### TASK DIRECTIONS
One line at a time, check the entries below for the word "Methode", and copy each line that has it.

### INFORMATION GIVEN
= = = =
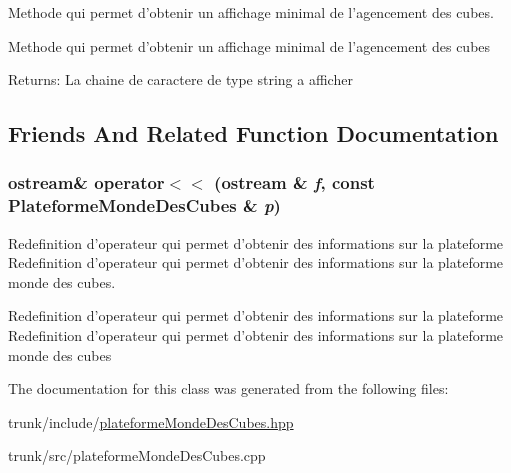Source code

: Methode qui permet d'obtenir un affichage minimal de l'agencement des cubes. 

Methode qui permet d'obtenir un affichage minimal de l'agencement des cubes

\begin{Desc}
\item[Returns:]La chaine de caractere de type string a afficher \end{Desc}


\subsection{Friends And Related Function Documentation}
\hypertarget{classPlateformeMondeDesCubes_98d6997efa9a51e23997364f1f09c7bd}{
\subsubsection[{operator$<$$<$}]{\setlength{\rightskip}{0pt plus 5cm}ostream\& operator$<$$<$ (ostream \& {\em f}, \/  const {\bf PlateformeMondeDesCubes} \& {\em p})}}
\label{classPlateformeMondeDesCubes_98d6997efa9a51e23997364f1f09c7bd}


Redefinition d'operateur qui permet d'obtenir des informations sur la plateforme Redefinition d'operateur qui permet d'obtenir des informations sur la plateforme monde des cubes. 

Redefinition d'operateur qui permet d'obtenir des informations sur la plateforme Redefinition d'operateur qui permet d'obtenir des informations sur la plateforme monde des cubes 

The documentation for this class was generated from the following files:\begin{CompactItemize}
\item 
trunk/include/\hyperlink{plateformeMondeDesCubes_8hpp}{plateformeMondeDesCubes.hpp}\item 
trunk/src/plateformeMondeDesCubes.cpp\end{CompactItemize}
= = = =
### EXERCISE RESULT
: Methode qui permet d'obtenir un affichage minimal de l'agencement des cubes. 
Methode qui permet d'obtenir un affichage minimal de l'agencement des cubes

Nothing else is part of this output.